Un corazón indispuesto a aprender más allá de sus propios intereses no podrá crecer en sabiduría, oponiendo resistencia a lo que se le siembre nuevo, fresco, liberador. Quien enseña bien lleva a descubrir en el interior aquello que no favorece el crecimiento personal, como denuncia Santiago en su carta en la segunda lectura. Por otra parte, también el que ha cedido su aprendizaje a sus propias pasiones no solo se hace daño a sí mismo, sino que, fácilmente, se convierte en una persona hostil para los que sí aprender bien y maduran y crecen.

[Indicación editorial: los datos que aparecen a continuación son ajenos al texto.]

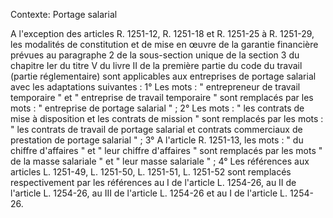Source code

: Contexte: Portage salarial

A l'exception des articles R. 1251-12, R. 1251-18 et R. 1251-25 à R. 1251-29, les modalités de constitution et de mise en œuvre de la garantie financière prévues au paragraphe 2 de la sous-section unique de la section 3 du chapitre Ier du titre V du livre II de la première partie du code du travail (partie réglementaire) sont applicables aux entreprises de portage salarial avec les adaptations suivantes : 1° Les mots : " entrepreneur de travail temporaire " et " entreprise de travail temporaire " sont remplacés par les mots : " entreprise de portage salarial " ; 2° Les mots : " les contrats de mise à disposition et les contrats de mission " sont remplacés par les mots : " les contrats de travail de portage salarial et contrats commerciaux de prestation de portage salarial " ; 3° A l'article R. 1251-13, les mots : " du chiffre d'affaires " et " leur chiffre d'affaires " sont remplacés par les mots " de la masse salariale " et " leur masse salariale " ; 4° Les références aux articles L. 1251-49, L. 1251-50, L. 1251-51, L. 1251-52 sont remplacés respectivement par les références au I de l'article L. 1254-26, au II de l'article L. 1254-26, au III de l'article L. 1254-26 et au I de l'article L. 1254-26.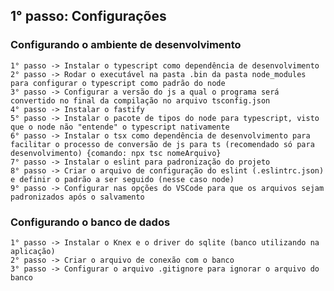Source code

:## 1° passo: Configurações

###     Configurando o ambiente de desenvolvimento
    1° passo -> Instalar o typescript como dependência de desenvolvimento
    2° passo -> Rodar o executável na pasta .bin da pasta node_modules para configurar o typescript como padrão do node
    3° passo -> Configurar a versão do js a qual o programa será convertido no final da compilação no arquivo tsconfig.json
    4° passo -> Instalar o fastify
    5° passo -> Instalar o pacote de tipos do node para typescript, visto que o node não "entende" o typescript nativamente
    6° passo -> Instalar o tsx como dependência de desenvolvimento para facilitar o processo de conversão de js para ts (recomendado só para desenvolvimento) {comando: npx tsc nomeArquivo}
    7° passo -> Instalar o eslint para padronização do projeto
    8° passo -> Criar o arquivo de configuração do eslint (.eslintrc.json) e definir o padrão a ser seguido (nesse caso node)
    9° passo -> Configurar nas opções do VSCode para que os arquivos sejam padronizados após o salvamento

###     Configurando o banco de dados
    1° passo -> Instalar o Knex e o driver do sqlite (banco utilizando na aplicação)
    2° passo -> Criar o arquivo de conexão com o banco
    3° passo -> Configurar o arquivo .gitignore para ignorar o arquivo do banco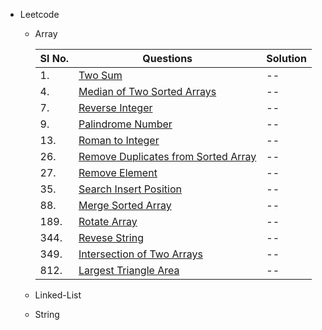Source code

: - Leetcode
    - Array
    
        | Sl No.| Questions | Solution |
        | -- | -- | -- |
        | 1. | [Two Sum](https://leetcode.com/problems/two-sum/) | -- |
        | 4. | [Median of Two Sorted Arrays](https://leetcode.com/problems/median-of-two-sorted-arrays/) | -- |
        | 7. | [Reverse Integer](https://leetcode.com/problems/reverse-integer/) | -- |
        | 9. | [Palindrome Number](https://leetcode.com/problems/palindrome-number/) | -- |
        | 13. | [Roman to Integer](https://leetcode.com/problems/palindrome-number/) | -- |
        | 26. | [Remove Duplicates from Sorted Array](https://leetcode.com/problems/remove-element/) | -- |
        | 27. | [Remove Element](https://leetcode.com/problems/remove-element/) | -- |
        | 35. | [Search Insert Position](https://leetcode.com/problems/search-insert-position/) | -- |
        | 88. | [Merge Sorted Array](https://leetcode.com/problems/merge-sorted-array/) | -- |
        | 189. | [Rotate Array](https://leetcode.com/problems/rotate-array/) | -- |
        | 344. | [Revese String](https://leetcode.com/problems/reverse-string/) | -- |
        | 349. | [Intersection of Two Arrays](https://leetcode.com/problems/intersection-of-two-arrays/) | -- |
        | 812. | [Largest Triangle Area](https://leetcode.com/problems/largest-triangle-area/) | -- |
        
        
    - Linked-List
    - String
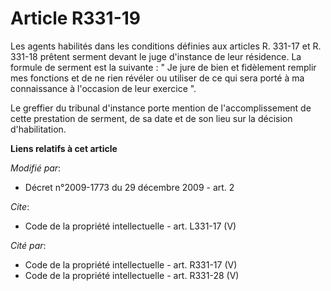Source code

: # Article R331-19

Les agents habilités dans les conditions définies aux articles R. 331-17 et R. 331-18 prêtent serment devant le juge
d'instance de leur résidence. La formule de serment est la suivante : " Je jure de bien et fidèlement remplir mes fonctions
et de ne rien révéler ou utiliser de ce qui sera porté à ma connaissance à l'occasion de leur exercice ". 

Le greffier du tribunal d'instance porte mention de l'accomplissement de cette prestation de serment, de sa date et de son
lieu sur la décision d'habilitation.

**Liens relatifs à cet article**

_Modifié par_:

  - Décret n°2009-1773 du 29 décembre 2009 - art. 2

_Cite_:

  - Code de la propriété intellectuelle - art. L331-17 (V)

_Cité par_:

  - Code de la propriété intellectuelle - art. R331-17 (V)
  - Code de la propriété intellectuelle - art. R331-28 (V)
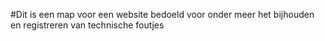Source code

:#Dit is een map voor een website bedoeld voor onder meer het bijhouden en registreren van technische foutjes 
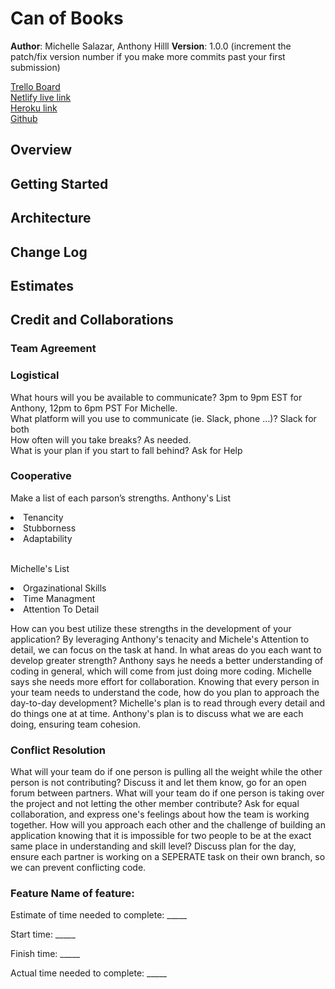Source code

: 





# Can of Books

**Author**: Michelle Salazar, Anthony Hilll
**Version**: 1.0.0 (increment the patch/fix version number if you make more commits past your first submission)


[Trello Board](https://trello.com/b/iFJ6aU7C/mish-and-ant)<br>
[Netlify live link](https://lambent-buttercream-e1634b.netlify.app/)<br>
[Heroku link](https://git.heroku.com/can-of-books-b-e.git)<br>
[Github](https://github.com/M-A-BookApp)




## Overview
<!-- Provide a high level overview of what this application is and why you are building it, beyond the fact that it's an assignment for this class. (i.e. What's your problem domain?) -->

## Getting Started
<!-- What are the steps that a user must take in order to build this app on their own machine and get it running? -->

## Architecture
<!-- Provide a detailed description of the application design. What technologies (languages, libraries, etc) you're using, and any other relevant design information. -->

## Change Log
<!-- Use this area to document the iterative changes made to your application as each feature is successfully implemented. Use time stamps. Here's an example:

01-01-2001 4:59pm - Application now has a fully-functional express server, with a GET route for the location resource. -->

## Estimates
<!-- See below -->

## Credit and Collaborations
<!-- Give credit (and a link) to other people or resources that helped you build this application. -->




### Team Agreement 


 ### Logistical

What hours will you be available to communicate? 3pm to 9pm EST for Anthony, 12pm to 6pm PST For Michelle.   
What platform will you use to communicate (ie. Slack, phone …)? Slack for both   
How often will you take breaks? As needed.   
What is your plan if you start to fall behind? Ask for Help   

### Cooperative

Make a list of each parson’s strengths.
Anthony's List
<li>
Tenancity</li><li>
Stubborness</li><li>
Adaptability</li><br>

Michelle's List
<li>
Orgazinational Skills</li><li>
Time Managment</li><li>
Attention To Detail</li>




How can you best utilize these strengths in the development of your application? By leveraging Anthony's tenacity and Michele's Attention to detail, we can focus on the task at hand. 
In what areas do you each want to develop greater strength? Anthony says he needs a better understanding of coding in general, which will come from just doing more coding. Michelle  says she needs more effort for collaboration.
Knowing that every person in your team needs to understand the code, how do you plan to approach the day-to-day development? Michelle's plan is to read through every detail and do things one at at time. Anthony's plan is to discuss what we are each doing, ensuring team cohesion. 

### Conflict Resolution

What will your team do if one person is pulling all the weight while the other person is not contributing? Discuss it and let them know, go for an open forum between partners. 
What will your team do if one person is taking over the project and not letting the other member contribute?  Ask for equal collaboration, and express one's feelings about how the team is working together. 
How will you approach each other and the challenge of building an application knowing that it is impossible for two people to be at the exact same place in understanding and skill level? Discuss plan for the day, ensure each partner is working on a SEPERATE task on their own branch, so we can prevent conflicting code. 




### Feature Name of feature: 

Estimate of time needed to complete: _____

Start time: _____

Finish time: _____

Actual time needed to complete: _____
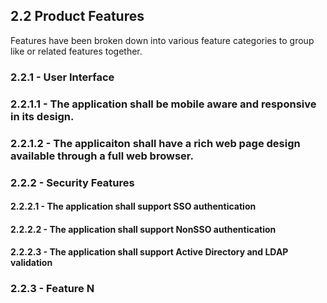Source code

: ## 2.2 Product Features

Features have been broken down into various feature categories to group like or related features together.

### 2.2.1 - User Interface

### 2.2.1.1 - The application shall be mobile aware and responsive in its design.

### 2.2.1.2 - The applicaiton shall have a rich web page design available through a full web browser.

### 2.2.2 - Security Features

#### 2.2.2.1 - The application shall support SSO authentication

#### 2.2.2.2 - The application shall support NonSSO authentication

#### 2.2.2.3 - The application shall support Active Directory and LDAP validation

### 2.2.3 - Feature N
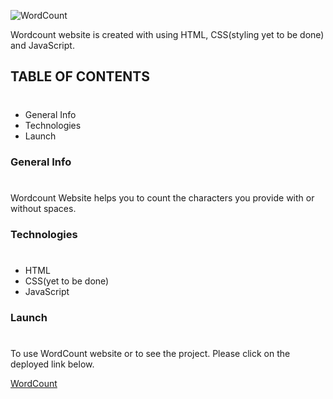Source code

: ![WordCount](https://img.shields.io/badge/WORDCOUNT-WEBSITE-%2375CFE0)

Wordcount website is created with using HTML, CSS(styling yet to be done) and JavaScript.

## TABLE OF CONTENTS
#
* General Info
* Technologies
* Launch

### General Info
#
Wordcount Website helps you to count the characters you provide with or without spaces.

### Technologies
#
* HTML
* CSS(yet to be done)
* JavaScript

### Launch
#
To use WordCount website or to see the project. Please click on the deployed link below.

[WordCount](https://wordcountwebsite.netlify.app/)
<br>
<br>
<!-- ![STOPWATCH Website Image](./stopwatch.png) -->

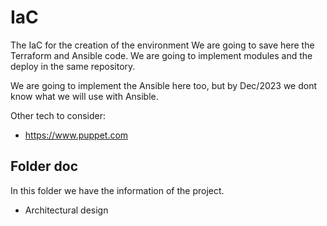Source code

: # IaC
The IaC for the creation of the environment
We are going to save here the Terraform and Ansible code. We are going to implement modules and the deploy in the same repository.

We are going to implement the Ansible here too, but by Dec/2023 we dont know what we will use with Ansible.

Other tech to consider: 
- https://www.puppet.com


## Folder doc

In this folder we have the information of the project.
- Architectural design
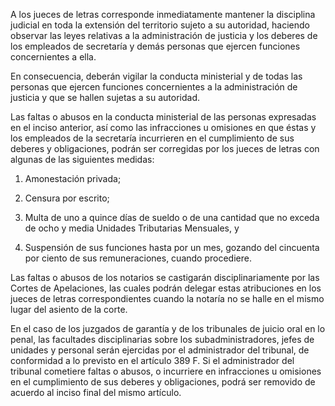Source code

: A los jueces de letras corresponde inmediatamente mantener la disciplina judicial en toda la extensión del territorio sujeto a su autoridad, haciendo observar las leyes relativas a la administración de justicia y los deberes de los empleados de secretaría y demás personas que ejercen funciones concernientes a ella.

En consecuencia, deberán vigilar la conducta ministerial y de todas las personas que ejercen funciones concernientes a la administración de justicia y que se hallen sujetas a su autoridad.

Las faltas o abusos en la conducta ministerial de las personas expresadas en el inciso anterior, así como las infracciones u omisiones en que éstas y los empleados de la secretaría incurrieren en el cumplimiento de sus deberes y obligaciones, podrán ser corregidas por los jueces de letras con algunas de las siguientes medidas:

1) Amonestación privada;

2) Censura por escrito;

3) Multa de uno a quince días de sueldo o de una cantidad que no exceda de ocho y media Unidades Tributarias Mensuales, y

4) Suspensión de sus funciones hasta por un mes, gozando del cincuenta por ciento de sus remuneraciones, cuando procediere.

Las faltas o abusos de los notarios se castigarán disciplinariamente por las Cortes de Apelaciones, las cuales podrán delegar estas atribuciones en los jueces de letras correspondientes cuando la notaría no se halle en el mismo lugar del asiento de la corte.

En el caso de los juzgados de garantía y de los tribunales de juicio oral en lo penal, las facultades disciplinarias sobre los subadministradores, jefes de unidades y personal serán ejercidas por el administrador del tribunal, de conformidad a lo previsto en el artículo 389 F. Si el administrador del tribunal cometiere faltas o abusos, o incurriere en infracciones u omisiones en el cumplimiento de sus deberes y obligaciones, podrá ser removido de acuerdo al inciso final del mismo artículo.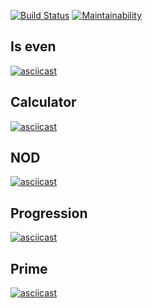 [![Build Status](https://travis-ci.com/bvlad05/frontend-project-lvl1.svg?branch=master)](https://travis-ci.com/bvlad05/frontend-project-lvl1)
[![Maintainability](https://api.codeclimate.com/v1/badges/097a12a087acf2f9a8e3/maintainability)](https://codeclimate.com/github/bvlad05/frontend-project-lvl1/maintainability)

## Is even
[![asciicast](https://asciinema.org/a/MpaPb1iiUVJl7xLDJI3MoOfck.svg)](https://asciinema.org/a/MpaPb1iiUVJl7xLDJI3MoOfck)

## Calculator
[![asciicast](https://asciinema.org/a/pKsb4PnLyRN1nuTuF9qze6s8j.svg)](https://asciinema.org/a/pKsb4PnLyRN1nuTuF9qze6s8j)

## NOD
[![asciicast](https://asciinema.org/a/wvLEM25ERln0gxPwa1pRLS4pr.svg)](https://asciinema.org/a/wvLEM25ERln0gxPwa1pRLS4pr)

## Progression
[![asciicast](https://asciinema.org/a/BkI4INZXAKWbUxW2L0FLAVvNT.svg)](https://asciinema.org/a/BkI4INZXAKWbUxW2L0FLAVvNT)

## Prime
[![asciicast](https://asciinema.org/a/KssgMWzgqYS8xoPazPnjPn8ym.svg)](https://asciinema.org/a/KssgMWzgqYS8xoPazPnjPn8ym)
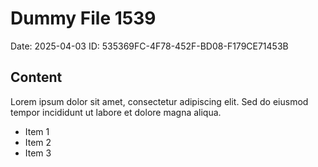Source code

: # Dummy File 1539

Date: 2025-04-03
ID: 535369FC-4F78-452F-BD08-F179CE71453B

## Content

Lorem ipsum dolor sit amet, consectetur adipiscing elit.
Sed do eiusmod tempor incididunt ut labore et dolore magna aliqua.

* Item 1
* Item 2
* Item 3
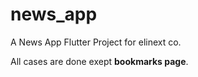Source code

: # news_app

A News App Flutter Project for elinext co.  


All cases are done exept **bookmarks page**. 
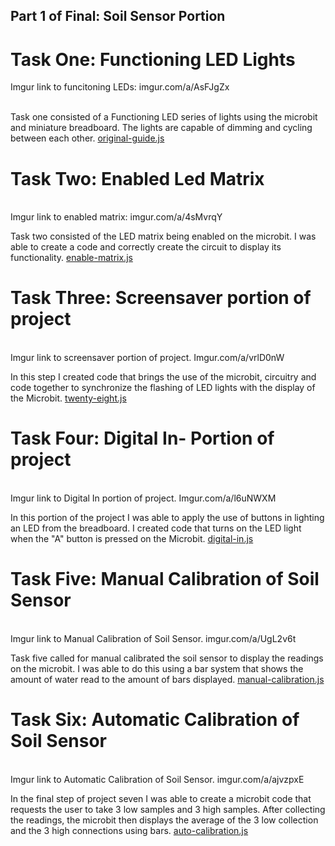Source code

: ## Part 1 of Final: Soil Sensor Portion

# Task One: Functioning LED Lights 

Imgur link to funcitoning LEDs: imgur.com/a/AsFJgZx 

<br /> Task one consisted of a Functioning LED series of lights using the microbit and miniature breadboard. The lights are capable of dimming and cycling between each other. [original-guide.js](https://github.com/Introduction-to-Computer-Engineering/final-project-assignment-7-week-12-RomanGAnker/blob/master/original-guide.js)  

# Task Two: Enabled Led Matrix

<br />Imgur link to enabled matrix: imgur.com/a/4sMvrqY <br />

Task two consisted of the LED matrix being enabled on the microbit. I was able to create a code and correctly create the circuit to display its functionality. [enable-matrix.js](https://github.com/Introduction-to-Computer-Engineering/final-project-assignment-7-week-12-RomanGAnker/blob/master/enable-matrix.js)
<br />

# Task Three: Screensaver portion of project

<br /> Imgur link to screensaver portion of project. Imgur.com/a/vrlD0nW <br />

In this step I created code that brings the use of the microbit, circuitry and code together to synchronize the flashing of LED lights with the display of the Microbit. [twenty-eight.js](https://github.com/Introduction-to-Computer-Engineering/final-project-assignment-7-week-12-RomanGAnker/blob/master/twenty-eight.js)
<br />

# Task Four: Digital In- Portion of project

<br /> Imgur link to Digital In portion of project. Imgur.com/a/l6uNWXM <br />

In this portion of the project I was able to apply the use of buttons in lighting an LED from the breadboard. I created code that turns on the LED light when the "A" button is pressed on the Microbit. [digital-in.js](https://github.com/Introduction-to-Computer-Engineering/final-project-assignment-7-week-12-RomanGAnker/blob/master/digital-in.js)
<br />

# Task Five: Manual Calibration of Soil Sensor

<br /> Imgur link to Manual Calibration of Soil Sensor. imgur.com/a/UgL2v6t <br />

Task five called for manual calibrated the soil sensor to display the readings on the microbit. I was able to do this using a bar system that shows the amount of water read to the amount of bars displayed. [manual-calibration.js](https://github.com/Introduction-to-Computer-Engineering/final-project-assignment-7-week-12-RomanGAnker/blob/master/manual-calibration.js)
<br />

# Task Six: Automatic Calibration of Soil Sensor

<br /> Imgur link to Automatic Calibration of Soil Sensor. imgur.com/a/ajvzpxE <br />

In the final step of project seven I was able to create a microbit code that requests the user to take 3 low samples and 3 high samples. After collecting the readings, the microbit then displays the average of the 3 low collection and the 3 high connections using bars. [auto-calibration.js](https://github.com/Introduction-to-Computer-Engineering/final-project-assignment-7-week-12-RomanGAnker/blob/master/auto-calibration.js)
<br />

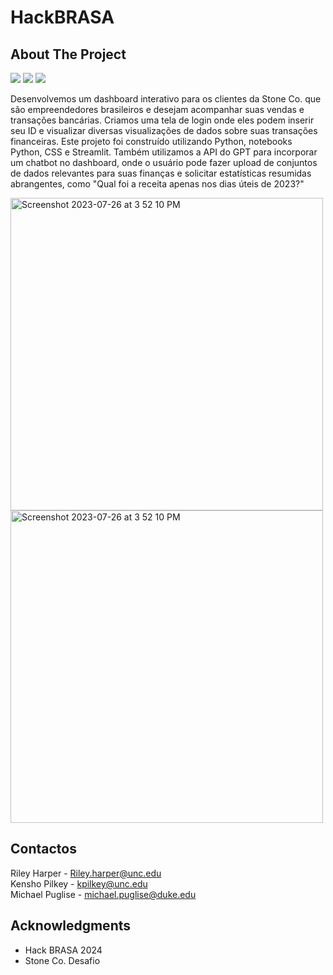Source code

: # HackBRASA

## About The Project 
<img src="https://img.shields.io/badge/Node.js-339933?style=for-the-badge&logo=nodedotjs&logoColor=white" /> <img src="https://camo.githubusercontent.com/f38298638f10774e1f0205a1111dff4a7675c0ed8600356f28e8276c2bab8235/68747470733a2f2f696d672e736869656c64732e696f2f62616467652f4769742d4630353033323f7374796c653d666f722d7468652d6261646765266c6f676f3d676974266c6f676f436f6c6f723d7768697465" /> <img src="https://camo.githubusercontent.com/d6d511121ecbd37f726b8931bc72bb75ff7eccabd9b0288955cfdd23297873d7/68747470733a2f2f696d672e736869656c64732e696f2f62616467652f56697375616c5f53747564696f2d3030373864373f7374796c653d666f722d7468652d6261646765266c6f676f3d76697375616c25323073747564696f266c6f676f436f6c6f723d7768697465" />

Desenvolvemos um dashboard interativo para os clientes da Stone Co. que são empreendedores brasileiros e desejam acompanhar suas vendas e transações bancárias. Criamos uma tela de login onde eles podem inserir seu ID e visualizar diversas visualizações de dados sobre suas transações financeiras. Este projeto foi construído utilizando Python, notebooks Python, CSS e Streamlit. Também utilizamos a API do GPT para incorporar um chatbot no dashboard, onde o usuário pode fazer upload de conjuntos de dados relevantes para suas finanças e solicitar estatísticas resumidas abrangentes, como "Qual foi a receita apenas nos dias úteis de 2023?"

<img width="500" alt="Screenshot 2023-07-26 at 3 52 10 PM" src="https://a.storyblok.com/f/182663/1344x756/bc9e2ed35a/stoneco.png"><img width="500" alt="Screenshot 2023-07-26 at 3 52 10 PM" src="https://t4.ftcdn.net/jpg/05/80/61/77/360_F_580617753_UoIdSSVKLnk7YnGWWfrJvKsCFSQLn8eX.jpg">

  
## Contactos
Riley Harper - Riley.harper@unc.edu <br> 
Kensho Pilkey - kpilkey@unc.edu <br>
Michael Puglise - michael.puglise@duke.edu<br>

## Acknowledgments
- Hack BRASA 2024
- Stone Co. Desafio
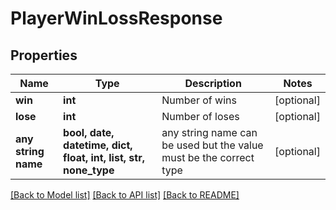 # PlayerWinLossResponse


## Properties
Name | Type | Description | Notes
------------ | ------------- | ------------- | -------------
**win** | **int** | Number of wins | [optional] 
**lose** | **int** | Number of loses | [optional] 
**any string name** | **bool, date, datetime, dict, float, int, list, str, none_type** | any string name can be used but the value must be the correct type | [optional]

[[Back to Model list]](../README.md#documentation-for-models) [[Back to API list]](../README.md#documentation-for-api-endpoints) [[Back to README]](../README.md)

Uno de los retos de la docencia actual es poder suscitar el deseo de verdad, de bondad, de justicia, de belleza entre los alumnos, acosados por los mensajes de redes a través de los dispositivos digitales, tanto pequeños como grandes, porque nunca se deja de aprender. Y en el ámbito cristiano, aprender del único Maestro para el amor a Dios y a los hermanos, para construir el Reino desde el servicio, para abrazar el misterio de la cruz y prepararse para la Resurrección.